In your copy, repeat the records exactly and leave out the pictures.

-- STORED DATA follows --

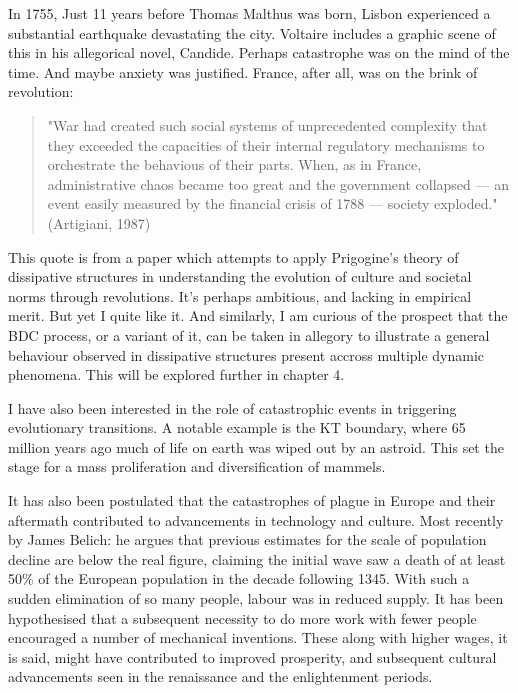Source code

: In 1755, Just 11 years before Thomas Malthus was born, Lisbon experienced a substantial earthquake devastating the city.
Voltaire includes a graphic scene of this in his allegorical novel, Candide. Perhaps catastrophe was on the mind of the time.
And maybe anxiety was justified. France, after all, was on the brink of revolution: 

\begin{quotation}
"War had created such social systems of unprecedented complexity that they exceeded the capacities of their internal
regulatory mechanisms to orchestrate the behavious of their parts. When, as in France, administrative chaos became too 
great and the government collapsed --- an event easily measured by the financial crisis of 1788 --- society exploded." (Artigiani, 1987) \cite{artigiani1987revolution}
\end{quotation}    


This quote is from a paper which attempts to apply Prigogine's theory of dissipative structures in understanding the 
evolution of culture and societal norms through revolutions. It's perhaps ambitious, and lacking in empirical merit.
But yet I quite like it. And similarly, I am curious of the prospect that the BDC process, or a variant of it, can be taken 
in allegory to illustrate a general behaviour observed in dissipative structures present accross multiple dynamic
phenomena. This will be explored further in chapter 4.\par 

I have also been interested in the role of catastrophic events in triggering evolutionary transitions. A notable example
is the KT boundary, where 65 million years ago much of life on earth was wiped out by an astroid. This set the stage for a 
mass proliferation and diversification of mammels.\par

It has also been postulated that the catastrophes of plague in Europe and their aftermath contributed 
to advancements in technology and culture. Most recently by James Belich: he argues that previous estimates for the scale 
of population decline are below the real figure, claiming the initial wave saw a death of at least 50\% of the
European population in the decade following 1345. With such a sudden elimination of so many people, labour was in reduced
supply. It has been hypothesised that a subsequent necessity to do more work with fewer people encouraged a number of
mechanical inventions. These along with higher wages, it is said, might have contributed to improved prosperity, and 
subsequent cultural advancements seen in the renaissance and the enlightenment periods.\par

-- STORED DATA concluded --

- **SOLUTION**:
Source code

: In 1755, Just 11 years before Thomas Malthus was born, Lisbon experienced a substantial earthquake devastating the city.
Voltaire includes a graphic scene of this in his allegorical novel, Candide. Perhaps catastrophe was on the mind of the time.
And maybe anxiety was justified. France, after all, was on the brink of revolution: 

\begin{quotation}
"War had created such social systems of unprecedented complexity that they exceeded the capacities of their internal
regulatory mechanisms to orchestrate the behavious of their parts. When, as in France, administrative chaos became too 
great and the government collapsed --- an event easily measured by the financial crisis of 1788 --- society exploded." (Artigiani, 1987) \cite{artigiani1987revolution}
\end{quotation}    


This quote is from a paper which attempts to apply Prigogine's theory of dissipative structures in understanding the 
evolution of culture and societal norms through revolutions. It's perhaps ambitious, and lacking in empirical merit.
But yet I quite like it. And similarly, I am curious of the prospect that the BDC process, or a variant of it, can be taken 
in allegory to illustrate a general behaviour observed in dissipative structures present accross multiple dynamic
phenomena. This will be explored further in chapter 4.\par 

I have also been interested in the role of catastrophic events in triggering evolutionary transitions. A notable example
is the KT boundary, where 65 million years ago much of life on earth was wiped out by an astroid. This set the stage for a 
mass proliferation and diversification of mammels.\par

It has also been postulated that the catastrophes of plague in Europe and their aftermath contributed 
to advancements in technology and culture. Most recently by James Belich: he argues that previous estimates for the scale 
of population decline are below the real figure, claiming the initial wave saw a death of at least 50\% of the
European population in the decade following 1345. With such a sudden elimination of so many people, labour was in reduced
supply. It has been hypothesised that a subsequent necessity to do more work with fewer people encouraged a number of
mechanical inventions. These along with higher wages, it is said, might have contributed to improved prosperity, and 
subsequent cultural advancements seen in the renaissance and the enlightenment periods.\par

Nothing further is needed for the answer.